A new analysis by the National Foundation for American Policy (NFAP) found that U.S. Citizenship and Immigration Services is denying more petitions for foreign workers in the Science, Technology, Engineering and Mathematics (STEM) fields. H-1B visa denials increased 41 percent from the 3rd to the 4th quarter of FY 2017, rising from a denial rate of 15.9 percent in the 3rd quarter to 22.4 percent in the 4th quarter. NFAP attributed this to changes USCIS implemented after President Trump signed his "Buy American, Hire American" executive order in April of last year.

The study found an even more significant increase in the number of Requests for Evidence (RFEs) during the same period. If an USCIS officer finds that a H-1B petitioner has not submitted all required evidence or determines that the evidence submitted does not meet the standard for approving the petition, the officer requests additional evidence. RFEs increased 300 percent between the third and fourth quarters of FY 2017. The data show that there were almost as many RFEs in the 4th quarter as in all three other quarters combined.

The report said, “The significant increase in denials and Requests for Evidence in the 4th quarter of 2017, which started July 1, 2017, came shortly after Donald Trump issued his restrictive “Buy American and Hire American” executive order on April 18, 2017. The data indicate the new administration needed time to get in place its new political appointees…who were not considered favorably inclined in the first place toward businesses or high-skilled foreign nationals.”

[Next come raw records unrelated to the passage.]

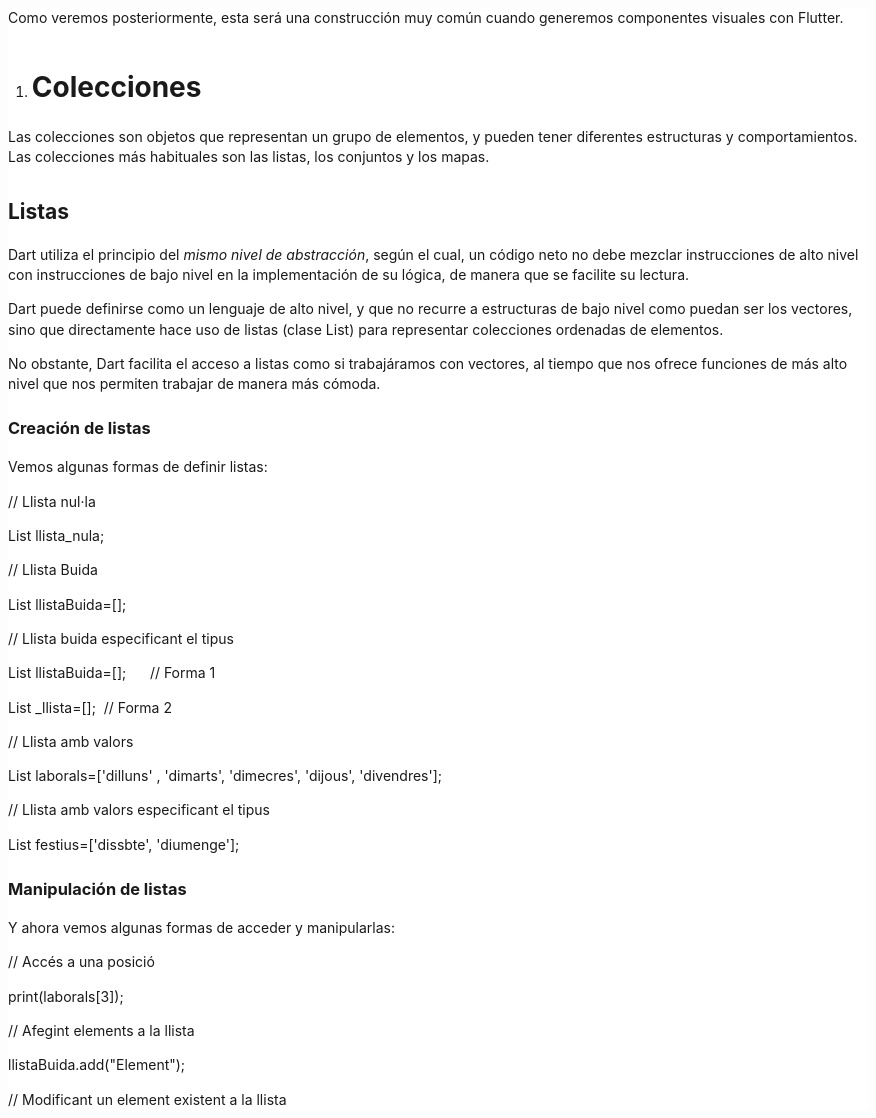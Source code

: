 Como veremos posteriormente, esta será una construcción muy común cuando generemos componentes visuales con Flutter.


1. # <a name="_toc182320555"></a><a name="_toc182320690"></a>Colecciones

Las colecciones son objetos que representan un grupo de elementos, y pueden tener diferentes estructuras y comportamientos. Las colecciones más habituales son las listas, los conjuntos y los mapas.

## Listas

Dart utiliza el principio del *mismo nivel de abstracción*, según el cual, un código neto no debe mezclar instrucciones de alto nivel con instrucciones de bajo nivel en la implementación de su lógica, de manera que se facilite su lectura.

Dart puede definirse como un lenguaje de alto nivel, y que no recurre a estructuras de bajo nivel como puedan ser los vectores, sino que directamente hace uso de listas (clase List) para representar colecciones ordenadas de elementos.

No obstante, Dart facilita el acceso a listas como si trabajáramos con vectores, al tiempo que nos ofrece funciones de más alto nivel que nos permiten trabajar de manera más cómoda.
### **Creación de listas**
Vemos algunas formas de definir listas:

// Llista nul·la

List llista\_nula;

// Llista Buida

List llistaBuida=[];

// Llista buida especificant el tipus

List<String> llistaBuida=[];      // Forma 1

List<String> \_llista=<String>[];  // Forma 2

// Llista amb valors

List laborals=['dilluns' , 'dimarts', 'dimecres', 'dijous', 'divendres'];

// Llista amb valors especificant el tipus

List<String> festius=['dissbte', 'diumenge'];

### **Manipulación de listas**
Y ahora vemos algunas formas de acceder y manipularlas:

// Accés a una posició

print(laborals[3]);


// Afegint elements a la llista

llistaBuida.add("Element");

// Modificant un element existent a la llista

The president’s executive order was designed to “create higher wages and employment rates for workers in the United States, and to protect their economic interests by rigorously enforcing and administering our immigration laws.” The NFAP, which has long been an advocate for increasing foreign guest workers, developed the report to demonstrate how the Trump Administration is “limiting the admission of high-skilled foreign nationals.” But H-1B opponents see the report as a sign that USCIS is starting to combat fraud and abuse in the H-1B visa program.